Domain-specific architectures (DSAs) are an emerging approach to designing and using heterogeneous chiplets. DSAs are structured to optimize data flows through hardware acceleration and support programming flexibility. In addition to generative AI, typical domains include blockchain, automotive, internet of Things (IoT), image processing, and so on. Improved energy efficiency is one of the key benefits of using DSAs (Figure 1).
There are three general characteristics of a DSA:
- High energy efficiency by using specialized and optimized processing. Specialized processors accelerate frequently used domain-specific computations in hardware like a machine learning core or a neural network (NN) chip for generative AI applications. High energy efficiency also contributes to improved thermal performance.
- Programming flexibility for domain-specific operations. For example, DSAs designed for NN inference should be able to accommodate the processing needs of multilayer perceptrons, recurrent NNs, and convolutional NNs. These DSAs should be able to implement NN inference operations that are inefficient or difficult to run on general-purpose platforms.
- DSAs must be able to integrate heterogeneous semiconductor IPs and multiple process nodes that are needed to achieve the dual goals of energy efficiency and programming flexibility.
ODSA workgroups
ODSA’s charter is to build on existing standards for connectivity and other functions and define an open interface and architecture that supports the use of chiplets from different vendors.

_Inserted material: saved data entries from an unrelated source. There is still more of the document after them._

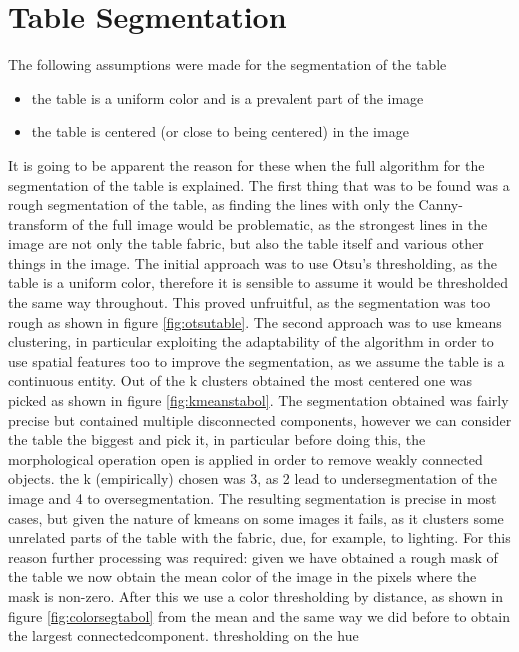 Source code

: \section{Table Segmentation}

The following assumptions were made for the segmentation of the table
\begin{itemize}
    \item the table is a uniform color and is a prevalent part of the image
    \item the table is centered (or close to being centered) in the image
\end{itemize}

It is going to be apparent the reason for these when the full algorithm for
the segmentation of the table is explained.
The first thing that was to be found was a rough segmentation of the table,
as finding the lines with only the Canny-transform of the full image would 
be problematic, as the strongest lines in the image are not only the table
fabric, but also the table itself and various other things in the image.
The initial approach was to use Otsu's thresholding, as the table is a uniform
color, therefore it is sensible to assume it would be thresholded the same
way throughout. This proved unfruitful, as the segmentation was too rough as shown in figure \ref{fig:otsutable}.
The second approach was to use kmeans clustering, in particular exploiting the
adaptability of the algorithm in order to use spatial features too to improve
the segmentation, as we assume the table is a continuous entity. Out of the k clusters obtained the most centered one was picked as shown in figure \ref{fig:kmeanstabol}.
The segmentation obtained was fairly precise but contained multiple disconnected
components, however we can consider the table the biggest and pick it, in particular
before doing this, the morphological operation open is applied in order to remove weakly connected objects.
the k (empirically) chosen was 3, as 2 lead to undersegmentation of the image and 4 to oversegmentation.
The resulting segmentation is precise in most cases, but given the nature of kmeans on some
images it fails, as it clusters some unrelated parts of the table with the fabric, due,
for example, to lighting.
For this reason further processing was required: given we have obtained a rough mask of
the table we now obtain the mean color of the image in the pixels where the mask is non-zero.
After this we use a color thresholding by distance, as shown in figure \ref{fig:colorsegtabol} from the mean and the same way we 
did before to obtain the largest connectedcomponent. thresholding on the hue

The ODSA Work Group has developed new open IP and specifications in the application, memory management, link, and substrate layers (Figure 2). ODSA is structured with multiple subgroups, including:
- The ODSA PHY Interface group is working to define a simple, open, flexible data-rate interface between chiplets. The group has defined a new bunch of wires (BoW) interface that combines simplicity of design, process portability, and compatibility with low-cost packaging technologies.
- The ODSA Proof of Concept group is working to validate various technology proposals from the program in terms of the business and technical issues related to having multiple companies collaborating and sharing responsibility on a chiplet solution.
- The ODSA Business Working group is tasked with defining a workflow and related business processes to enable companies to assemble commercial chiplets. It includes the Chiplet Design Exchange (CDX) subgroup that’s developing a chiplet design kit.
Chiplet design kit
The Chiplet Design Exchange (CDX) is an open-source subgroup operating in OCP’s ODSA project. The CDX working group includes experts with diverse knowledge, including electronic design automation (EDA), system design, IC and SiP design, outsourced semiconductor assembly and test (OSAT), IC fabrication, and material supply.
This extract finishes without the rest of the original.